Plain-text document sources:
+---+
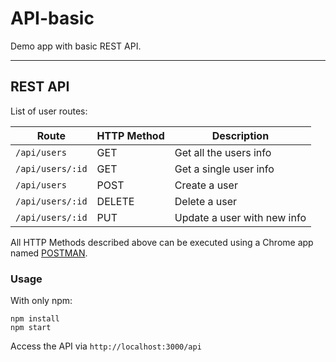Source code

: # API-basic
Demo app with basic REST API.
____

## REST API
List of user routes:

|Route | HTTP Method | Description |
|------|------|-------------|
|`/api/users` | GET | Get all the users info|
|`/api/users/:id` | GET | Get a single user info |
|`/api/users` | POST | Create a user |
|`/api/users/:id` | DELETE | Delete a user |
|`/api/users/:id` | PUT | Update a user with new info |

All HTTP Methods described above can be executed using a Chrome app named  [POSTMAN](https://chrome.google.com/webstore/detail/postman/fhbjgbiflinjbdggehcddcbncdddomop?hl=en).


### Usage

With only npm:

```
npm install
npm start
```

Access the API via `http://localhost:3000/api`
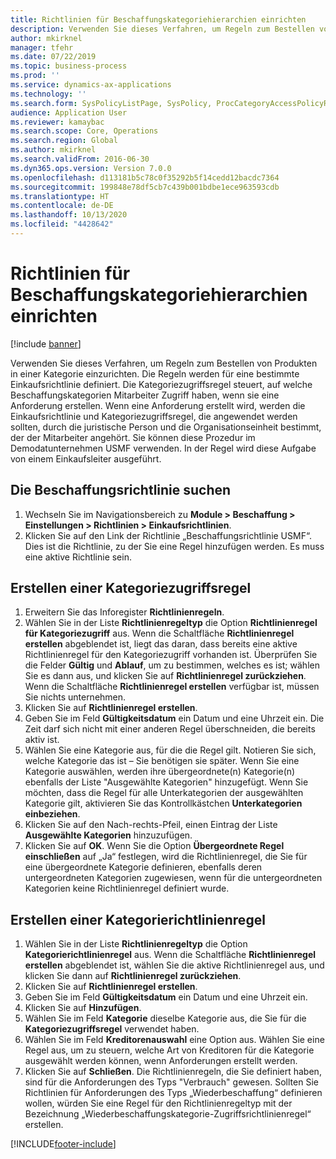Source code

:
 ```yaml
---
title: Richtlinien für Beschaffungskategoriehierarchien einrichten
description: Verwenden Sie dieses Verfahren, um Regeln zum Bestellen von Produkten in einer Kategorie einzurichten.
author: mkirknel
manager: tfehr
ms.date: 07/22/2019
ms.topic: business-process
ms.prod: ''
ms.service: dynamics-ax-applications
ms.technology: ''
ms.search.form: SysPolicyListPage, SysPolicy, ProcCategoryAccessPolicyRule, ProcCategoryPolicyRule, EcoResCategorySingleLookup
audience: Application User
ms.reviewer: kamaybac
ms.search.scope: Core, Operations
ms.search.region: Global
ms.author: mkirknel
ms.search.validFrom: 2016-06-30
ms.dyn365.ops.version: Version 7.0.0
ms.openlocfilehash: d113181b5c78c0f35292b5f14cedd12bacdc7364
ms.sourcegitcommit: 199848e78df5cb7c439b001bdbe1ece963593cdb
ms.translationtype: HT
ms.contentlocale: de-DE
ms.lasthandoff: 10/13/2020
ms.locfileid: "4428642"
---
```

# <a name="set-up-policies-for-procurement-category-hierarchies"></a>Richtlinien für Beschaffungskategoriehierarchien einrichten

[!include [banner](../../includes/banner.md)]

Verwenden Sie dieses Verfahren, um Regeln zum Bestellen von Produkten in einer Kategorie einzurichten. Die Regeln werden für eine bestimmte Einkaufsrichtlinie definiert. Die Kategoriezugriffsregel steuert, auf welche Beschaffungskategorien Mitarbeiter Zugriff haben, wenn sie eine Anforderung erstellen. Wenn eine Anforderung erstellt wird, werden die Einkaufsrichtlinie und Kategoriezugriffsregel, die angewendet werden sollten, durch die juristische Person und die Organisationseinheit bestimmt, der der Mitarbeiter angehört. Sie können diese Prozedur im Demodatunternehmen USMF verwenden. In der Regel wird diese Aufgabe von einem Einkaufsleiter ausgeführt.


## <a name="find-the-procurement-policy"></a>Die Beschaffungsrichtlinie suchen
1. Wechseln Sie im Navigationsbereich zu **Module > Beschaffung > Einstellungen > Richtlinien > Einkaufsrichtlinien**.
2. Klicken Sie auf den Link der Richtlinie „Beschaffungsrichtlinie USMF“. Dies ist die Richtlinie, zu der Sie eine Regel hinzufügen werden. Es muss eine aktive Richtlinie sein.  

## <a name="create-a-category-access-rule"></a>Erstellen einer Kategoriezugriffsregel
1. Erweitern Sie das Inforegister **Richtlinienregeln**.
2. Wählen Sie in der Liste **Richtlinienregeltyp** die Option **Richtlinienregel für Kategoriezugriff** aus. Wenn die Schaltfläche **Richtlinienregel erstellen** abgeblendet ist, liegt das daran, dass bereits eine aktive Richtlinienregel für den Kategoriezugriff vorhanden ist. Überprüfen Sie die Felder **Gültig** und **Ablauf**, um zu bestimmen, welches es ist; wählen Sie es dann aus, und klicken Sie auf **Richtlinienregel zurückziehen**. Wenn die Schaltfläche **Richtlinienregel erstellen** verfügbar ist, müssen Sie nichts unternehmen.  
3. Klicken Sie auf **Richtlinienregel erstellen**.
4. Geben Sie im Feld **Gültigkeitsdatum** ein Datum und eine Uhrzeit ein. Die Zeit darf sich nicht mit einer anderen Regel überschneiden, die bereits aktiv ist.  
5. Wählen Sie eine Kategorie aus, für die die Regel gilt. Notieren Sie sich, welche Kategorie das ist – Sie benötigen sie später. Wenn Sie eine Kategorie auswählen, werden ihre übergeordnete(n) Kategorie(n) ebenfalls der Liste "Ausgewählte Kategorien" hinzugefügt. Wenn Sie möchten, dass die Regel für alle Unterkategorien der ausgewählten Kategorie gilt, aktivieren Sie das Kontrollkästchen **Unterkategorien einbeziehen**.
6. Klicken Sie auf den Nach-rechts-Pfeil, einen Eintrag der Liste **Ausgewählte Kategorien** hinzuzufügen.  
4. Klicken Sie auf **OK**. Wenn Sie die Option **Übergeordnete Regel einschließen** auf „Ja“ festlegen, wird die Richtlinienregel, die Sie für eine übergeordnete Kategorie definieren, ebenfalls deren untergeordneten Kategorien zugewiesen, wenn für die untergeordneten Kategorien keine Richtlinienregel definiert wurde.

## <a name="create-a-category-policy-rule"></a>Erstellen einer Kategorierichtlinienregel
1. Wählen Sie in der Liste **Richtlinienregeltyp** die Option **Kategorierichtlinienregel** aus. Wenn die Schaltfläche **Richtlinienregel erstellen** abgeblendet ist, wählen Sie die aktive Richtlinienregel aus, und klicken Sie dann auf **Richtlinienregel zurückziehen**.  
2. Klicken Sie auf **Richtlinienregel erstellen**.
3. Geben Sie im Feld **Gültigkeitsdatum** ein Datum und eine Uhrzeit ein.
4. Klicken Sie auf **Hinzufügen**.
5. Wählen Sie im Feld **Kategorie** dieselbe Kategorie aus, die Sie für die **Kategoriezugriffsregel** verwendet haben.
6. Wählen Sie im Feld **Kreditorenauswahl** eine Option aus. Wählen Sie eine Regel aus, um zu steuern, welche Art von Kreditoren für die Kategorie ausgewählt werden können, wenn Anforderungen erstellt werden.  
7. Klicken Sie auf **Schließen**. Die Richtlinienregeln, die Sie definiert haben, sind für die Anforderungen des Typs "Verbrauch" gewesen. Sollten Sie Richtlinien für Anforderungen des Typs „Wiederbeschaffung“ definieren wollen, würden Sie eine Regel für den Richtlinienregeltyp mit der Bezeichnung „Wiederbeschaffungskategorie-Zugriffsrichtlinienregel“ erstellen.  



[!INCLUDE[footer-include](../../../includes/footer-banner.md)]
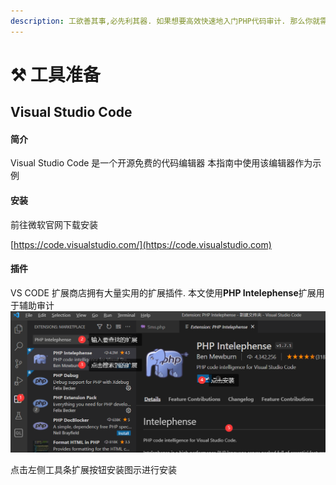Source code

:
 ```yaml
---
description: 工欲善其事,必先利其器. 如果想要高效快速地入门PHP代码审计. 那么你就需要一些强大的工具辅助审计.
---
```


# ⚒ 工具准备

## Visual Studio Code

#### 简介

Visual Studio Code 是一个开源免费的代码编辑器 本指南中使用该编辑器作为示例

#### 安装

前往微软官网下载安装

[https://code.visualstudio.com/](https://code.visualstudio.com)

#### 插件

VS CODE 扩展商店拥有大量实用的扩展插件. 本文使用**PHP Intelephense**扩展用于辅助审计![](<../.gitbook/assets/图片 (2) (1).png>)

点击左侧工具条扩展按钮安装图示进行安装



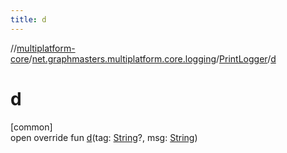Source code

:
 ```yaml
---
title: d
---
```

//[multiplatform-core](../../../index.html)/[net.graphmasters.multiplatform.core.logging](../index.html)/[PrintLogger](index.html)/[d](d.html)



# d



[common]\
open override fun [d](d.html)(tag: [String](https://kotlinlang.org/api/latest/jvm/stdlib/kotlin/-string/index.html)?, msg: [String](https://kotlinlang.org/api/latest/jvm/stdlib/kotlin/-string/index.html))




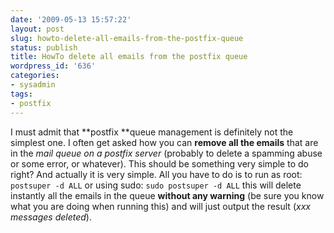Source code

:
 ```yaml
---
date: '2009-05-13 15:57:22'
layout: post
slug: howto-delete-all-emails-from-the-postfix-queue
status: publish
title: HowTo delete all emails from the postfix queue
wordpress_id: '636'
categories:
- sysadmin
tags:
- postfix
---
```


I must admit that **postfix **queue management is definitely not the simplest one. I often get asked how you can **remove all the emails** that are in the _mail queue on a postfix server_ (probably to delete a spamming abuse or some error, or whatever). This should be something very simple to do right? And actually it is very simple. All you have to do is to run as root:
`postsuper -d ALL`
or using sudo:
`sudo postsuper -d ALL`
this will delete instantly all the emails in the queue **without any warning** (be sure you know what you are doing when running this) and will just output the result (_xxx messages deleted_).
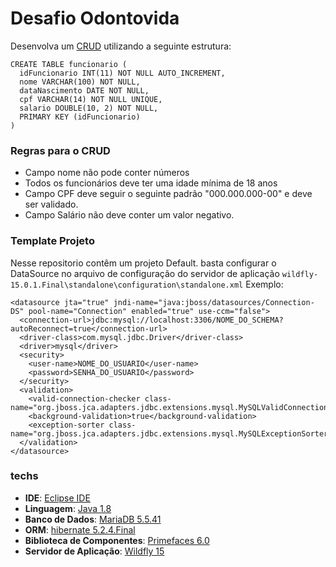 # Desafio Odontovida

Desenvolva um [CRUD](https://en.wikipedia.org/wiki/Create,_read,_update_and_delete) utilizando a seguinte estrutura:

```
CREATE TABLE funcionario (
  idFuncionario INT(11) NOT NULL AUTO_INCREMENT,
  nome VARCHAR(100) NOT NULL,
  dataNascimento DATE NOT NULL,
  cpf VARCHAR(14) NOT NULL UNIQUE,
  salario DOUBLE(10, 2) NOT NULL,
  PRIMARY KEY (idFuncionario)
)
```

### Regras para o CRUD
- Campo nome não pode conter números
- Todos os funcionários deve ter uma idade mínima de 18 anos
- Campo CPF deve seguir o seguinte padrão "000.000.000-00" e deve ser validado.
- Campo Salário não deve conter um valor negativo.

### Template Projeto

Nesse repositorio contêm um projeto Default. basta configurar o DataSource no arquivo de configuração do servidor de aplicação ```wildfly-15.0.1.Final\standalone\configuration\standalone.xml```
Exemplo:
```
<datasource jta="true" jndi-name="java:jboss/datasources/Connection-DS" pool-name="Connection" enabled="true" use-ccm="false">
  <connection-url>jdbc:mysql://localhost:3306/NOME_DO_SCHEMA?autoReconnect=true</connection-url>
  <driver-class>com.mysql.jdbc.Driver</driver-class>
  <driver>mysql</driver>
  <security>
    <user-name>NOME_DO_USUARIO</user-name>
    <password>SENHA_DO_USUARIO</password>
  </security>
  <validation>
    <valid-connection-checker class-name="org.jboss.jca.adapters.jdbc.extensions.mysql.MySQLValidConnectionChecker"/>
    <background-validation>true</background-validation>
    <exception-sorter class-name="org.jboss.jca.adapters.jdbc.extensions.mysql.MySQLExceptionSorter"/>
  </validation>
</datasource>
```

### techs
- **IDE**: [Eclipse IDE](https://www.eclipse.org/downloads/packages/release/2020-06/r/eclipse-ide-enterprise-java-developers)
- **Linguagem**: [Java 1.8](https://www.oracle.com/java/technologies/java-se-glance.html)
- **Banco de Dados**: [MariaDB 5.5.41](https://mariadb.org/)
- **ORM**: [hibernate 5.2.4.Final](https://hibernate.org/orm/)
- **Biblioteca de Componentes**: [Primefaces 6.0](https://www.primefaces.org/showcase/)
- **Servidor de Aplicação**: [Wildfly 15](https://www.wildfly.org/)

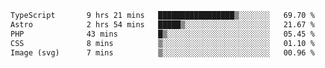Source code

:<!--START_SECTION:waka-->

```txt
TypeScript       9 hrs 21 mins   █████████████████▒░░░░░░░   69.70 %
Astro            2 hrs 54 mins   █████▒░░░░░░░░░░░░░░░░░░░   21.67 %
PHP              43 mins         █▒░░░░░░░░░░░░░░░░░░░░░░░   05.45 %
CSS              8 mins          ▒░░░░░░░░░░░░░░░░░░░░░░░░   01.10 %
Image (svg)      7 mins          ▒░░░░░░░░░░░░░░░░░░░░░░░░   00.96 %
```

<!--END_SECTION:waka-->
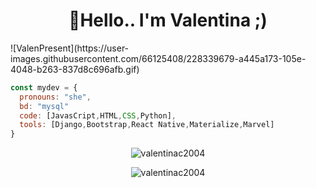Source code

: <h1 align="center">👋Hello.. I'm Valentina ;)</h1>
![ValenPresent](https://user-images.githubusercontent.com/66125408/228339679-a445a173-105e-4048-b263-837d8c696afb.gif)

```js
const mydev = {
  pronouns: "she",
  bd: "mysql"
  code: [JavasCript,HTML,CSS,Python],
  tools: [Django,Bootstrap,React Native,Materialize,Marvel]
}

```

<div align="center">

<p><img align="center" src="https://github-readme-stats.vercel.app/api/top-langs?username=valentinac2004&show_icons=true&locale=en&layout=compact" alt="valentinac2004" /> </p>

<p><img align="center" src="https://github-readme-streak-stats.herokuapp.com/?user=valentinac2004&" alt="valentinac2004" /></p>

</div>
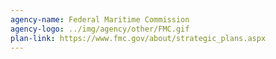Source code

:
 ```yaml
---
agency-name: Federal Maritime Commission
agency-logo: ../img/agency/other/FMC.gif
plan-link: https://www.fmc.gov/about/strategic_plans.aspx
---
```


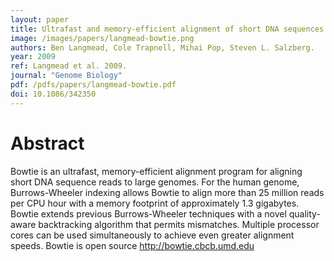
 ```yaml
---
layout: paper
title: Ultrafast and memory-efficient alignment of short DNA sequences to the human genome
image: /images/papers/langmead-bowtie.png
authors: Ben Langmead, Cole Trapnell, Mihai Pop, Steven L. Salzberg.
year: 2009
ref: Langmead et al. 2009.
journal: "Genome Biology"
pdf: /pdfs/papers/langmead-bowtie.pdf
doi: 10.1086/342350
---
```


# Abstract

Bowtie is an ultrafast, memory-efficient alignment program for aligning short DNA sequence reads to large genomes. For the human genome, Burrows-Wheeler indexing allows Bowtie to align more than 25 million reads per CPU hour with a memory footprint of approximately 1.3 gigabytes. Bowtie extends previous Burrows-Wheeler techniques with a novel quality-aware backtracking algorithm that permits mismatches. Multiple processor cores can be used simultaneously to achieve even greater alignment speeds. Bowtie is open source http://bowtie.cbcb.umd.edu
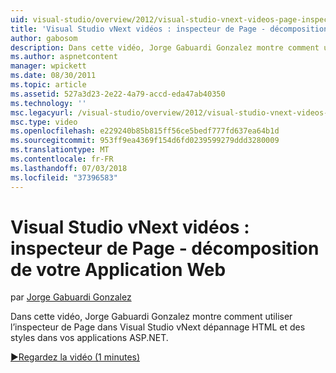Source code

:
 ```yaml
---
uid: visual-studio/overview/2012/visual-studio-vnext-videos-page-inspector-decomposing-your-web-application
title: 'Visual Studio vNext vidéos : inspecteur de Page - décomposition de votre Application Web | Microsoft Docs'
author: gabosom
description: Dans cette vidéo, Jorge Gabuardi Gonzalez montre comment utiliser l’inspecteur de Page dans Visual Studio vNext dépannage HTML et des styles dans votre application ASP.NET...
ms.author: aspnetcontent
manager: wpickett
ms.date: 08/30/2011
ms.topic: article
ms.assetid: 527a3d23-2e22-4a79-accd-eda47ab40350
ms.technology: ''
msc.legacyurl: /visual-studio/overview/2012/visual-studio-vnext-videos-page-inspector-decomposing-your-web-application
msc.type: video
ms.openlocfilehash: e229240b85b815ff56ce5bedf777fd637ea64b1d
ms.sourcegitcommit: 953ff9ea4369f154d6fd0239599279ddd3280009
ms.translationtype: MT
ms.contentlocale: fr-FR
ms.lasthandoff: 07/03/2018
ms.locfileid: "37396583"
---
```

<a name="visual-studio-vnext-videos-page-inspector---decomposing-your-web-application"></a>Visual Studio vNext vidéos : inspecteur de Page - décomposition de votre Application Web
====================
par [Jorge Gabuardi Gonzalez](https://github.com/gabosom)

Dans cette vidéo, Jorge Gabuardi Gonzalez montre comment utiliser l’inspecteur de Page dans Visual Studio vNext dépannage HTML et des styles dans vos applications ASP.NET.

[&#9654;Regardez la vidéo (1 minutes)](https://channel9.msdn.com/Blogs/ASP-NET-Site-Videos/visual-studio-vnext-videos-page-inspector-decomposing-your-web-application)
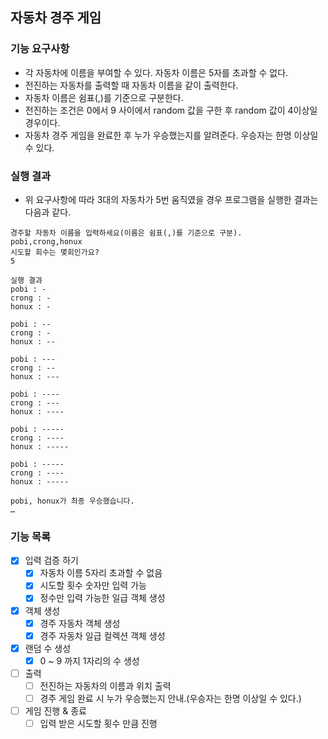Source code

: ## 자동차 경주 게임

### 기능 요구사항
* 각 자동차에 이름을 부여할 수 있다. 자동차 이름은 5자를 초과할 수 없다.
* 전진하는 자동차를 출력할 때 자동차 이름을 같이 출력한다.
* 자동차 이름은 쉼표(,)를 기준으로 구분한다.
* 전진하는 조건은 0에서 9 사이에서 random 값을 구한 후 random 값이 4이상일 경우이다.
* 자동차 경주 게임을 완료한 후 누가 우승했는지를 알려준다. 우승자는 한명 이상일 수 있다.

### 실행 결과
* 위 요구사항에 따라 3대의 자동차가 5번 움직였을 경우 프로그램을 실행한 결과는 다음과 같다.
```text
경주할 자동차 이름을 입력하세요(이름은 쉼표(,)를 기준으로 구분).
pobi,crong,honux
시도할 회수는 몇회인가요?
5

실행 결과
pobi : -
crong : -
honux : -

pobi : --
crong : -
honux : --

pobi : ---
crong : --
honux : ---

pobi : ----
crong : ---
honux : ----

pobi : -----
crong : ----
honux : -----

pobi : -----
crong : ----
honux : -----

pobi, honux가 최종 우승했습니다.
…
```
### 기능 목록
- [X] 입력 검증 하기
    - [X] 자동차 이름 5자리 초과할 수 없음
    - [X] 시도할 횟수 숫자만 입력 가능
    - [X] 정수만 입력 가능한 일급 객체 생성
- [X] 객체 생성
    - [X] 경주 자동차 객체 생성
    - [X] 경주 자동차 일급 컬렉션 객체 생성
- [X] 랜덤 수 생성
    - [X] 0 ~ 9 까지 1자리의 수 생성
- [ ] 출력
    - [ ] 전진하는 자동차의 이름과 위치 출력
    - [ ] 경주 게임 완료 시 누가 우승했는지 안내.(우승자는 한명 이상일 수 있다.)
- [ ] 게임 진행 & 종료
    - [ ] 입력 받은 시도할 횟수 만큼 진행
+---+
**WORK ITEM**
Print exactly the lines of the records from the one containing "- [X] 경주 자동차 객체 생성" through the end, and nothing besides them.

**SOLUTION BELOW**
    - [X] 경주 자동차 객체 생성
    - [X] 경주 자동차 일급 컬렉션 객체 생성
- [X] 랜덤 수 생성
    - [X] 0 ~ 9 까지 1자리의 수 생성
- [ ] 출력
    - [ ] 전진하는 자동차의 이름과 위치 출력
    - [ ] 경주 게임 완료 시 누가 우승했는지 안내.(우승자는 한명 이상일 수 있다.)
- [ ] 게임 진행 & 종료
    - [ ] 입력 받은 시도할 횟수 만큼 진행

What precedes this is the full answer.